Your assignment » Would you retype each record exactly as given?

····················

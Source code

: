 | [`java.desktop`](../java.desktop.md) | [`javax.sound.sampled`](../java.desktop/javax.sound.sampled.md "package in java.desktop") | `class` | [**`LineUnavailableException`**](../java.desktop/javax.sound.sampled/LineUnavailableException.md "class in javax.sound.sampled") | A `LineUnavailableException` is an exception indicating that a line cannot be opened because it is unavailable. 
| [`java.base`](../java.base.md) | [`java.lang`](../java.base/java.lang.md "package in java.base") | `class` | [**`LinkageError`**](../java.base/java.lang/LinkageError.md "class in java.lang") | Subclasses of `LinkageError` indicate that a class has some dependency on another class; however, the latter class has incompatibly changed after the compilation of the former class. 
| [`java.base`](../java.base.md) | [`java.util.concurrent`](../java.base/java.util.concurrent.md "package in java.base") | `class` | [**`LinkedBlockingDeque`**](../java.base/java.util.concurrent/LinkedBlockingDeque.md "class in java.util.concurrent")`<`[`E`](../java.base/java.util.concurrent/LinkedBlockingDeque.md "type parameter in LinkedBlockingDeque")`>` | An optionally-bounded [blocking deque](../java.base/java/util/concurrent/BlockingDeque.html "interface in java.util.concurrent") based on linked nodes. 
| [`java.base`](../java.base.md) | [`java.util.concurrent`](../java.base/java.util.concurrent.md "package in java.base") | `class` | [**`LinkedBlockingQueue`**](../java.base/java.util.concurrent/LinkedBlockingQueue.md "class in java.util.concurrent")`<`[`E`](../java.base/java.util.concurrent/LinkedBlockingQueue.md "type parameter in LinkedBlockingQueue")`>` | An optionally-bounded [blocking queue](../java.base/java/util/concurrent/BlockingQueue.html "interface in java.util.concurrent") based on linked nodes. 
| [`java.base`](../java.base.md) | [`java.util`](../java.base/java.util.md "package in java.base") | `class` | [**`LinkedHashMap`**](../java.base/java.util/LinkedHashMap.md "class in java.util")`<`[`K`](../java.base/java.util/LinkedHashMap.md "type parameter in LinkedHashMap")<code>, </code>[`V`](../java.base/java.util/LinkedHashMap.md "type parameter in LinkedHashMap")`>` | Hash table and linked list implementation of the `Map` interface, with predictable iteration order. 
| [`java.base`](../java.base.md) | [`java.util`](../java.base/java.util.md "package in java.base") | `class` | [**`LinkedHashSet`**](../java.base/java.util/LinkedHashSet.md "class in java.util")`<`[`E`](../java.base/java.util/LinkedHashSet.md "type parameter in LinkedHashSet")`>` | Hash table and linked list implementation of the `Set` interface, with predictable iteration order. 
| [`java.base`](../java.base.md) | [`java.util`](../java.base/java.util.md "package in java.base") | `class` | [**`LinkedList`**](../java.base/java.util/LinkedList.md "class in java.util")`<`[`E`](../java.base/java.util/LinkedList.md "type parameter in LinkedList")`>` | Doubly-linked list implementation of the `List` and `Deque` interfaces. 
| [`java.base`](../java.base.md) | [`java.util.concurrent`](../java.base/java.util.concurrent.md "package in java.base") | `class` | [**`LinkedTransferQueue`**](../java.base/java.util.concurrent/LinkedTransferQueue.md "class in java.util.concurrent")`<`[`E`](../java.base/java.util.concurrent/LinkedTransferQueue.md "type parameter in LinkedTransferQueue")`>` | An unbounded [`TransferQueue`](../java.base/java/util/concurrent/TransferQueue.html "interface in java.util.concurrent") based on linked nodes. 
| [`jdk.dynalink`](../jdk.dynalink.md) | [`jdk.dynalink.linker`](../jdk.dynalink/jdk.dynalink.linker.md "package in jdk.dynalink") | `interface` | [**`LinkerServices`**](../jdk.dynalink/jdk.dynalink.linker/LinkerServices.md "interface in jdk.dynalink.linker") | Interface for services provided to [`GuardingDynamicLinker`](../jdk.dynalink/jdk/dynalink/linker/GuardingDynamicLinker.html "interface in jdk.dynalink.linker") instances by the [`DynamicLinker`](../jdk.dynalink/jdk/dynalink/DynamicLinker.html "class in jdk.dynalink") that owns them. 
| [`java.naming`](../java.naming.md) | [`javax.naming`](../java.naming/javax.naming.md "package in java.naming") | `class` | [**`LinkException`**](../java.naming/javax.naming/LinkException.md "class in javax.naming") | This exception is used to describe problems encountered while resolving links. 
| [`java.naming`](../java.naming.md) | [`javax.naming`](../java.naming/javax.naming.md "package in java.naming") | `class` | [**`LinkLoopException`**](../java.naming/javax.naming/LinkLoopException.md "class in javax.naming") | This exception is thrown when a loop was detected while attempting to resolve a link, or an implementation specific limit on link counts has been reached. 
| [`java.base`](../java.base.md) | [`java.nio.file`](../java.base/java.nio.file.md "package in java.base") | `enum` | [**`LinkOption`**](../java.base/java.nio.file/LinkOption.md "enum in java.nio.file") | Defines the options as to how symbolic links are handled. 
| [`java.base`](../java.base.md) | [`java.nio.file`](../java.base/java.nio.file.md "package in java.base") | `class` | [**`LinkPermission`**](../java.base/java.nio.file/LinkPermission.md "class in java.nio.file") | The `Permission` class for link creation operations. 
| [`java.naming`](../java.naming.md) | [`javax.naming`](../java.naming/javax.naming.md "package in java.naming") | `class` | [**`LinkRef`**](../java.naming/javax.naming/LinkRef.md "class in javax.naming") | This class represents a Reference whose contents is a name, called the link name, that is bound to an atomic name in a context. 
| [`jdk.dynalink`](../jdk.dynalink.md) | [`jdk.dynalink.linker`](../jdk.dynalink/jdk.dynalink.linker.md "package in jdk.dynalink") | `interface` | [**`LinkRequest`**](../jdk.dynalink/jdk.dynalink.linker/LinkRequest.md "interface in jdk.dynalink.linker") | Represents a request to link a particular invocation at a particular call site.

····················

Answer to this exercise »
Source code

: | [`java.desktop`](../java.desktop.md) | [`javax.sound.sampled`](../java.desktop/javax.sound.sampled.md "package in java.desktop") | `class` | [**`LineUnavailableException`**](../java.desktop/javax.sound.sampled/LineUnavailableException.md "class in javax.sound.sampled") | A `LineUnavailableException` is an exception indicating that a line cannot be opened because it is unavailable. 
| [`java.base`](../java.base.md) | [`java.lang`](../java.base/java.lang.md "package in java.base") | `class` | [**`LinkageError`**](../java.base/java.lang/LinkageError.md "class in java.lang") | Subclasses of `LinkageError` indicate that a class has some dependency on another class; however, the latter class has incompatibly changed after the compilation of the former class. 
| [`java.base`](../java.base.md) | [`java.util.concurrent`](../java.base/java.util.concurrent.md "package in java.base") | `class` | [**`LinkedBlockingDeque`**](../java.base/java.util.concurrent/LinkedBlockingDeque.md "class in java.util.concurrent")`<`[`E`](../java.base/java.util.concurrent/LinkedBlockingDeque.md "type parameter in LinkedBlockingDeque")`>` | An optionally-bounded [blocking deque](../java.base/java/util/concurrent/BlockingDeque.html "interface in java.util.concurrent") based on linked nodes. 
| [`java.base`](../java.base.md) | [`java.util.concurrent`](../java.base/java.util.concurrent.md "package in java.base") | `class` | [**`LinkedBlockingQueue`**](../java.base/java.util.concurrent/LinkedBlockingQueue.md "class in java.util.concurrent")`<`[`E`](../java.base/java.util.concurrent/LinkedBlockingQueue.md "type parameter in LinkedBlockingQueue")`>` | An optionally-bounded [blocking queue](../java.base/java/util/concurrent/BlockingQueue.html "interface in java.util.concurrent") based on linked nodes. 
| [`java.base`](../java.base.md) | [`java.util`](../java.base/java.util.md "package in java.base") | `class` | [**`LinkedHashMap`**](../java.base/java.util/LinkedHashMap.md "class in java.util")`<`[`K`](../java.base/java.util/LinkedHashMap.md "type parameter in LinkedHashMap")<code>, </code>[`V`](../java.base/java.util/LinkedHashMap.md "type parameter in LinkedHashMap")`>` | Hash table and linked list implementation of the `Map` interface, with predictable iteration order. 
| [`java.base`](../java.base.md) | [`java.util`](../java.base/java.util.md "package in java.base") | `class` | [**`LinkedHashSet`**](../java.base/java.util/LinkedHashSet.md "class in java.util")`<`[`E`](../java.base/java.util/LinkedHashSet.md "type parameter in LinkedHashSet")`>` | Hash table and linked list implementation of the `Set` interface, with predictable iteration order. 
| [`java.base`](../java.base.md) | [`java.util`](../java.base/java.util.md "package in java.base") | `class` | [**`LinkedList`**](../java.base/java.util/LinkedList.md "class in java.util")`<`[`E`](../java.base/java.util/LinkedList.md "type parameter in LinkedList")`>` | Doubly-linked list implementation of the `List` and `Deque` interfaces. 
| [`java.base`](../java.base.md) | [`java.util.concurrent`](../java.base/java.util.concurrent.md "package in java.base") | `class` | [**`LinkedTransferQueue`**](../java.base/java.util.concurrent/LinkedTransferQueue.md "class in java.util.concurrent")`<`[`E`](../java.base/java.util.concurrent/LinkedTransferQueue.md "type parameter in LinkedTransferQueue")`>` | An unbounded [`TransferQueue`](../java.base/java/util/concurrent/TransferQueue.html "interface in java.util.concurrent") based on linked nodes. 
| [`jdk.dynalink`](../jdk.dynalink.md) | [`jdk.dynalink.linker`](../jdk.dynalink/jdk.dynalink.linker.md "package in jdk.dynalink") | `interface` | [**`LinkerServices`**](../jdk.dynalink/jdk.dynalink.linker/LinkerServices.md "interface in jdk.dynalink.linker") | Interface for services provided to [`GuardingDynamicLinker`](../jdk.dynalink/jdk/dynalink/linker/GuardingDynamicLinker.html "interface in jdk.dynalink.linker") instances by the [`DynamicLinker`](../jdk.dynalink/jdk/dynalink/DynamicLinker.html "class in jdk.dynalink") that owns them. 
| [`java.naming`](../java.naming.md) | [`javax.naming`](../java.naming/javax.naming.md "package in java.naming") | `class` | [**`LinkException`**](../java.naming/javax.naming/LinkException.md "class in javax.naming") | This exception is used to describe problems encountered while resolving links. 
| [`java.naming`](../java.naming.md) | [`javax.naming`](../java.naming/javax.naming.md "package in java.naming") | `class` | [**`LinkLoopException`**](../java.naming/javax.naming/LinkLoopException.md "class in javax.naming") | This exception is thrown when a loop was detected while attempting to resolve a link, or an implementation specific limit on link counts has been reached. 
| [`java.base`](../java.base.md) | [`java.nio.file`](../java.base/java.nio.file.md "package in java.base") | `enum` | [**`LinkOption`**](../java.base/java.nio.file/LinkOption.md "enum in java.nio.file") | Defines the options as to how symbolic links are handled. 
| [`java.base`](../java.base.md) | [`java.nio.file`](../java.base/java.nio.file.md "package in java.base") | `class` | [**`LinkPermission`**](../java.base/java.nio.file/LinkPermission.md "class in java.nio.file") | The `Permission` class for link creation operations. 
| [`java.naming`](../java.naming.md) | [`javax.naming`](../java.naming/javax.naming.md "package in java.naming") | `class` | [**`LinkRef`**](../java.naming/javax.naming/LinkRef.md "class in javax.naming") | This class represents a Reference whose contents is a name, called the link name, that is bound to an atomic name in a context. 
| [`jdk.dynalink`](../jdk.dynalink.md) | [`jdk.dynalink.linker`](../jdk.dynalink/jdk.dynalink.linker.md "package in jdk.dynalink") | `interface` | [**`LinkRequest`**](../jdk.dynalink/jdk.dynalink.linker/LinkRequest.md "interface in jdk.dynalink.linker") | Represents a request to link a particular invocation at a particular call site.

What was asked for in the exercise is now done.